DA UN LOW COST RICCO DI SIGNIFICATO A UN RICCO INTERVENTO RIMASTO INCOMPIUTO

@photo dello schizzo dell’Architetto André Ravéreau per il dispensario di Mopti, Mali

IL CASO DI SAMADENI

IL CONTESTO: LE SCUOLE NEI VILLAGGI DEL BURKINA FASO- PROGRAMMA DI INFRASTRUTTURE RURALI DI ASF SPAGNA

2002-2008

Quando cominciai ad interessarmi ai progetti di cooperazione in generale e a quelli in Burkina Faso nello specifico, venivo da un percorso universitario influenzato da due correnti importanti: da una parte quella delle sperimentazioni del laboratorio di materiali sostenibili e di architettura bioclimatica (Professori Grosso, Motta, Ceragioli, Mattone) e dall’altra dalla corrente di pensiero urbanistico sociale di Torretta e Falco e di Barbieri per una lettura critica della città, dal basso, come racconto delle storie dei suoi abitanti. Nei miei anni al Poli, facoltà di Architettura, (anni 90) si progettavano soprattutto quartieri complicati come via Artom e la Falchera.

Gli esempi di architettura Sociale, a basso costo, Low Cost erano ancora a Torre come quelli di mio nonno Giorgio Rigotti nelle Vallette degli anni 70. Quartieri che avrebbero dovuto sviluppare servizi sociali al pian terreno, (così pensarono quando densificarono gli alloggi in Torri lasciando molto spazio verde; troppo spazio visti i pochi fondi) che invece rimasero incompiuti, dimenticati, oggi degradati.

Da lontano osservavo Lucien Kroll e i suoi lavori in Belgio oppure De Carlo a Urbino. Passavamo ore in biblioteca a leggere riviste e a informarci.

Finito il corso di studi, partii per Barcelona. E qui conobbi Architettura Senza Frontiere, una ONGs che lavorava in ambito tecnico per un’architettura “degna” (come diritto universale alla bellezza) e low cost, nei paesi del Sud, dove l’urbanizzazione era in pieno sviluppo.

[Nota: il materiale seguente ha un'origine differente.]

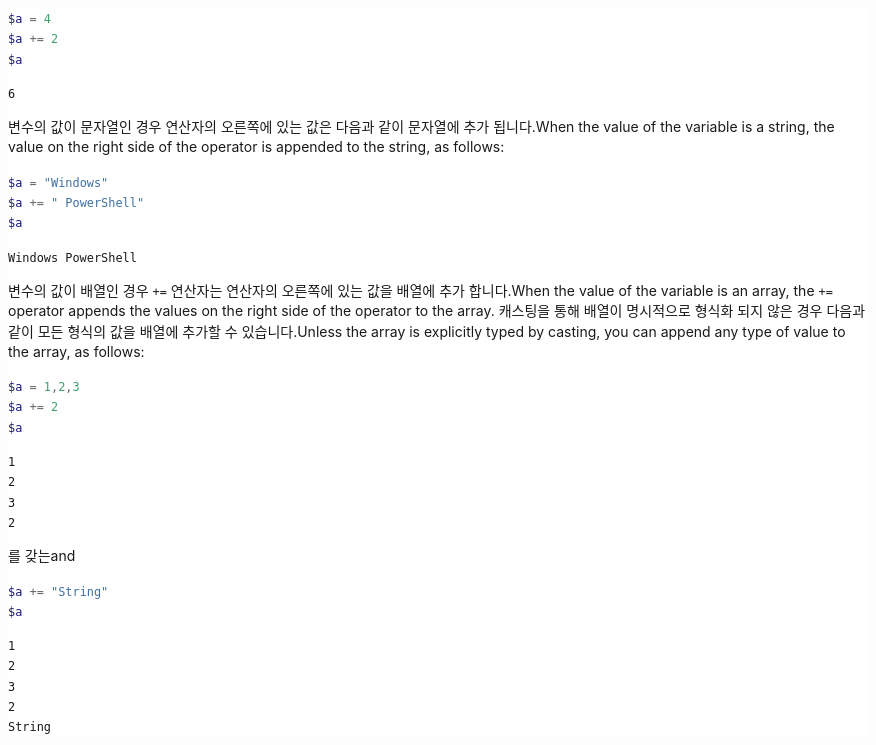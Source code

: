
 ```powershell
$a = 4
$a += 2
$a
```

```
6
```

<span data-ttu-id="5eaa5-180">변수의 값이 문자열인 경우 연산자의 오른쪽에 있는 값은 다음과 같이 문자열에 추가 됩니다.</span><span class="sxs-lookup"><span data-stu-id="5eaa5-180">When the value of the variable is a string, the value on the right side of the operator is appended to the string, as follows:</span></span>

```powershell
$a = "Windows"
$a += " PowerShell"
$a
```

```
Windows PowerShell
```

<span data-ttu-id="5eaa5-181">변수의 값이 배열인 경우 `+=` 연산자는 연산자의 오른쪽에 있는 값을 배열에 추가 합니다.</span><span class="sxs-lookup"><span data-stu-id="5eaa5-181">When the value of the variable is an array, the `+=` operator appends the values on the right side of the operator to the array.</span></span> <span data-ttu-id="5eaa5-182">캐스팅을 통해 배열이 명시적으로 형식화 되지 않은 경우 다음과 같이 모든 형식의 값을 배열에 추가할 수 있습니다.</span><span class="sxs-lookup"><span data-stu-id="5eaa5-182">Unless the array is explicitly typed by casting, you can append any type of value to the array, as follows:</span></span>

```powershell
$a = 1,2,3
$a += 2
$a
```

```
1
2
3
2
```

<span data-ttu-id="5eaa5-183">를 갖는</span><span class="sxs-lookup"><span data-stu-id="5eaa5-183">and</span></span>

```powershell
$a += "String"
$a
```

```
1
2
3
2
String
```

Con loro partii nel 2002 per il Burkina, avevo 29 anni e tutto da imparare.

Arrivata in Burkina incontrai Lorent Sechaud, un architetto svizzero che aveva vinto un Premio Aga Khan per il Mercato di Koudougou in Burkina Faso e capii subito che l’unico modo per intervenire nella costruzione di infrastrutture nel mondo rurale, dove passai 6 anni, era partendo dai beneficiari delle scuole che dovevamo costruire. Avevo bisogno di loro per progettare e per costruire. Cominciai dai materiali che trovavo sul luogo, dalle maestranze locali. Non sempre fu facile perché erano interventi puntuali, che toccavano solo un quartiere dei 4 di cui sono composti i villaggi in questa zona. A volte si creavano gelosie e conflitti.

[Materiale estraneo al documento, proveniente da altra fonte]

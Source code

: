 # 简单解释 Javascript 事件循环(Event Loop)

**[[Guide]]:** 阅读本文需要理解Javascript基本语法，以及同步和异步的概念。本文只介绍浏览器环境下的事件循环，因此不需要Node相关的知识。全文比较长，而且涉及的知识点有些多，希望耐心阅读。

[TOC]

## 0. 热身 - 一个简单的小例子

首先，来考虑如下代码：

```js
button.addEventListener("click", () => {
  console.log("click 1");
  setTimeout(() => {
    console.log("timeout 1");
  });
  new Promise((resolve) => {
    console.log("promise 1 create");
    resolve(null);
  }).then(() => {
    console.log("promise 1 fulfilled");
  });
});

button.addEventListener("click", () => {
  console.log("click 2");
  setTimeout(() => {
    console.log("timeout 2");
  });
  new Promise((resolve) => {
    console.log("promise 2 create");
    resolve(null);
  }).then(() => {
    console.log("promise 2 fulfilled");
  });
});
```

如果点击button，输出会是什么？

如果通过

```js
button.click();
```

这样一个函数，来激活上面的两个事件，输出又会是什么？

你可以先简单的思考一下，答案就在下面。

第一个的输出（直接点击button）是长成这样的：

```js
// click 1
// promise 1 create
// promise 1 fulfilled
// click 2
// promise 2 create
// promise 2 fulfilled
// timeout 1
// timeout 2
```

Ci riunivamo sempre con uomini e donne divisi, per poter parlare liberamente e trovare le soluzioni più adatte al luogo e al clima, favorendo in CANTIERI SCUOLA, la formazione dei giovani che avevano finito la scuola dell’obbligo.

Furono anni intensi, dove imparai molto sulle contraddizioni e l’invisibilità della cultura africana tradizionale. Mettendo a confronto il mio ideale di spazio pubblico costruito, di stampo rinascimentale/barocco con quello dei villaggi, naturale, attorno agli Alberi più anziani. Passai giornate lunghissime, al caldo, cercando un po’ d ‘aria sotto quegli alberi sacri (almeno per i Bobo) guardando il vuoto che si costruiva, guardando la natura nei suoi dettagli, constatando che non esistono in natura linee rette e che è molto difficile verificare su lunghezze importanti l’orizzontalità di un oggetto costruito, o la sua verticalità a plomb ! quando non si possiede più di una scala e qualche barile metallico. Allo stesso tempo imparai un nuovo valore del tempo e osservai spazi molto diversi da quelli a cui ero abituata. E comicnai a immaginare scenari diversi.

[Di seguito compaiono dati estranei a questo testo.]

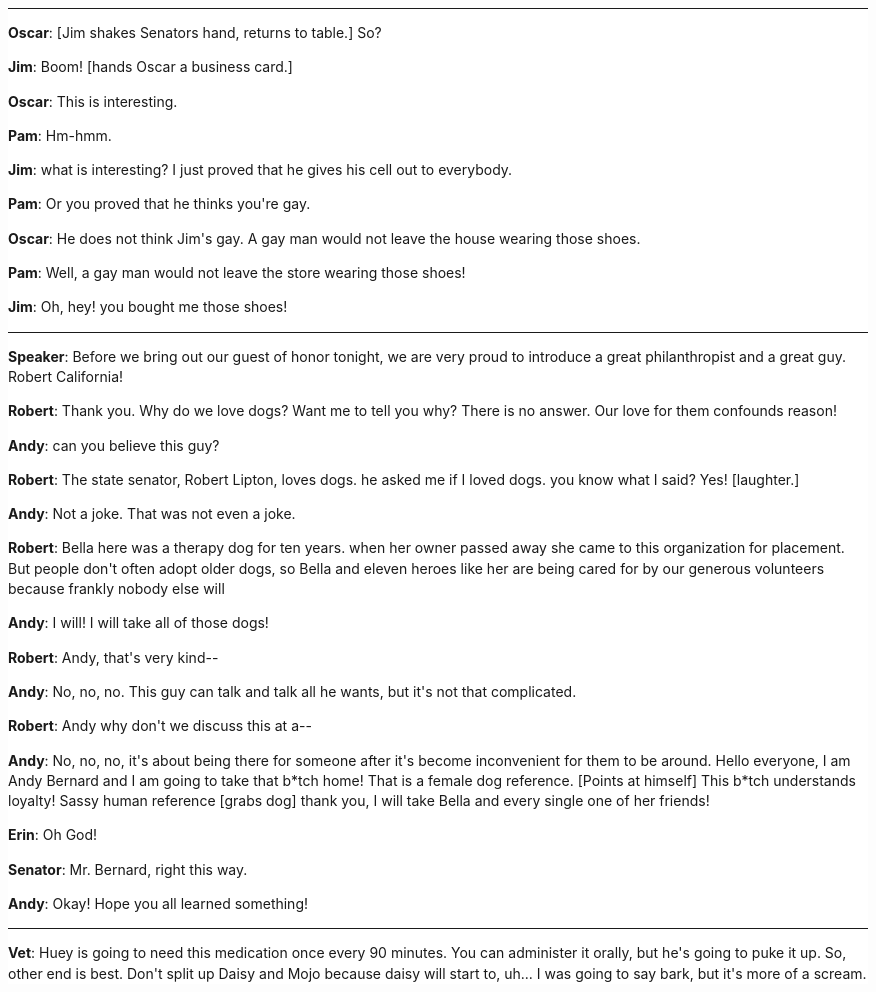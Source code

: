 * * *

**Oscar**: \[Jim shakes Senators hand, returns to table.\] So?  
  
**Jim**: Boom! \[hands Oscar a business card.\]  
  
**Oscar**: This is interesting.  
  
**Pam**: Hm-hmm.  
  
**Jim**: what is interesting? I just proved that he gives his cell out to everybody.  
  
**Pam**: Or you proved that he thinks you're gay.  
  
**Oscar**: He does not think Jim's gay. A gay man would not leave the house wearing those shoes.  
  
**Pam**: Well, a gay man would not leave the store wearing those shoes!  
  
**Jim**: Oh, hey! you bought me those shoes!  

* * *

**Speaker**: Before we bring out our guest of honor tonight, we are very proud to introduce a great philanthropist and a great guy. Robert California!  
  
**Robert**: Thank you. Why do we love dogs? Want me to tell you why? There is no answer. Our love for them confounds reason!  
  
**Andy**: can you believe this guy?  
  
**Robert**: The state senator, Robert Lipton, loves dogs. he asked me if I loved dogs. you know what I said? Yes! \[laughter.\]  
  
**Andy**: Not a joke. That was not even a joke.  
  
**Robert**: Bella here was a therapy dog for ten years. when her owner passed away she came to this organization for placement. But people don't often adopt older dogs, so Bella and eleven heroes like her are being cared for by our generous volunteers because frankly nobody else will  
  
**Andy**: I will! I will take all of those dogs!  
  
**Robert**: Andy, that's very kind--  
  
**Andy**: No, no, no. This guy can talk and talk all he wants, but it's not that complicated.  
  
**Robert**: Andy why don't we discuss this at a--  
  
**Andy**: No, no, no, it's about being there for someone after it's become inconvenient for them to be around. Hello everyone, I am Andy Bernard and I am going to take that b\*tch home! That is a female dog reference. \[Points at himself\] This b\*tch understands loyalty! Sassy human reference \[grabs dog\] thank you, I will take Bella and every single one of her friends!  
  
**Erin**: Oh God!  
  
**Senator**: Mr. Bernard, right this way.  
  
**Andy**: Okay! Hope you all learned something!  

* * *

**Vet**: Huey is going to need this medication once every 90 minutes. You can administer it orally, but he's going to puke it up. So, other end is best. Don't split up Daisy and Mojo because daisy will start to, uh... I was going to say bark, but it's more of a scream.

Cantieri manuali, cantieri scuola dove tutti partecipavano apportando quello che sapevano fare o solo i materiali per costruire o ancora l’acqua da bere. Bellissimi momenti, che hanno costruito la mia visione di un’architettura che cura e che attraverso la sua provenienza materica dal luogo stesso, crea identità. In cantiere imparavamo tutti in una logica di eguali, senza gerarchie rigide.

CONTENUTO: Un approccio bottom up che ha saputo sviluppare capitalizzando i fattori locali insiti al luogo, le potenzialità del villaggio e delle sue risorse fisiche, culturali e umane, valorizzando l’argilla e le nuove tecnologie, come quelle solari ad esempio. Creando architetture che partite da un modello base bioclimatico uguale per tutte le scuole che creammo, si concretizzarono ogni volta in opere molto diverse tra loro.

https://asfbobo.blogspot.com/2007/10/haca-una-arquitectura-apropiada-al.html

OBIETTIVO: IL CASO DI SAMADENI, IL VILLAGGIO DELLA DIGA IDROELETTRICA

Dall’epoca della rivoluzione (1983-87), il Burkina Faso e molti altri Paesi (Niger, Mali, Camerun, ecc.) hanno visto lo sviluppo di prodotti locali (consumo burkinabé del Burkina Faso, T. SANKARA), che molte organizzazioni internazionali e nazionali sostengono per abbassare i costi di costruzione. Queste organizzazioni assumono il ruolo di promotori di una nuova immagine del territorio (Adobe, BLT) e del miglioramento delle tecniche tradizionali (BTC, VN-BA) attraverso la costituzione di filiali per la produzione di materiali (cantine di laterite, produzione di stampi per BTC) e di scuole informali.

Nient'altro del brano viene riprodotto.